Kemudian ia pun menangis dan berkata, Datu Sangiangserri “Ayo kita turun,
menelusuri takdir kita, yang telah ditetapkan, To Pabbare-baree (yang
memelihara), mencari sifat-sifat yang terpuji, siapa tahu kita menemukan,
wanita yang apik, laki-laki yang sabar, berpasrah hati, terhadap sesama
manusia, tahu menjemput wisesa, menaikkan Sangiangserri.

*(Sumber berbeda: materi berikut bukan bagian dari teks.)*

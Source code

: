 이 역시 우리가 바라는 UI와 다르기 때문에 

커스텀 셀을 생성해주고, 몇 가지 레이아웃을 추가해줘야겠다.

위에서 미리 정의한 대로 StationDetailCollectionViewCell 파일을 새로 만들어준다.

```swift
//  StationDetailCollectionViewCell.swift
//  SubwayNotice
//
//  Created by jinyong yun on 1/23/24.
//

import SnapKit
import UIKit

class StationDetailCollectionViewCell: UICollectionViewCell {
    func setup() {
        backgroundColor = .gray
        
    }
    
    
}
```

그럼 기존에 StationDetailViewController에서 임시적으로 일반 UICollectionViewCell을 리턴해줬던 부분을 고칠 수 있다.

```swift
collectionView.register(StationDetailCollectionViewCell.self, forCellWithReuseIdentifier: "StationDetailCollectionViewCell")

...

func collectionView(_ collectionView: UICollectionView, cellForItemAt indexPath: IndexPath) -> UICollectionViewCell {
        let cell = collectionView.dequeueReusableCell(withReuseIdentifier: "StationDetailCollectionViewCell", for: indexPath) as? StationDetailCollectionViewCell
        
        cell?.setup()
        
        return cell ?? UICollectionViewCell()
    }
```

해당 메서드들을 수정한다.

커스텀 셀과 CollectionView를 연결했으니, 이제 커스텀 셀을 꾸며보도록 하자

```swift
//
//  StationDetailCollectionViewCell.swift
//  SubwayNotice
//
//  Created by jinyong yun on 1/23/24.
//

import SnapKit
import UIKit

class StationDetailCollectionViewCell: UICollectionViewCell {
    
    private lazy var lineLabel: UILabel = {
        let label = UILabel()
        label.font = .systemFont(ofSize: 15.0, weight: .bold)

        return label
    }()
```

Merekapun telah sampai d Lisu, menangis dan berkata We Datu :”Ayo kita singgah
sejenak, di istana kerajaannya, Matoa petani “Serentak mereka mengiya, semua
padi yang banyak, semua teman-temannya. Bertepatan ketika matahari di rembang
senja, bertemunya gelap, ketika mereka tiba berdesakan, memenuhi rumah
sepotong, bagaikan angin ribut yang datang, suaranya kedengaran, tanpa
kelihatan wujudnya, berhamburan menusuk hidung, harumnya We Tune, memabukkan
harumnya. Bertepatan sekali, sedang makan minum orang Lisu, berjaga menghadapi
bibit padinya, begitu sulit nasinya (makan), menggerutu, di dalam jiwanya,
isteri petani, sumpah serapahnya tak henti-henti, kata di dalam hatinya
:”Apakah berhasil kelak, ataukah tidak, padi yang kupersiapkan, sudah terlalu
banyak, belanjaku yang tak habis-habisnya, perbuatan yang tak karuan, Matoa
petani, yang berkuasa di Lisu ini. Dan disini semuanya berkumpul, keluarga dan
sekampungnya, begitu sulit nasinya, itulah yang membuat aku malu, berjalan di
saksikan oleh orang”.
Tak henti-hentinya ia bersumpah, isteri yang sama keturunannya, Matoa Lisu,
kebetulan sekali suaranya di dengar, oleh Datu Sangangserri, ketika menyerakkan
baunya, bau-baunya We Tune’, memabukkan baunya.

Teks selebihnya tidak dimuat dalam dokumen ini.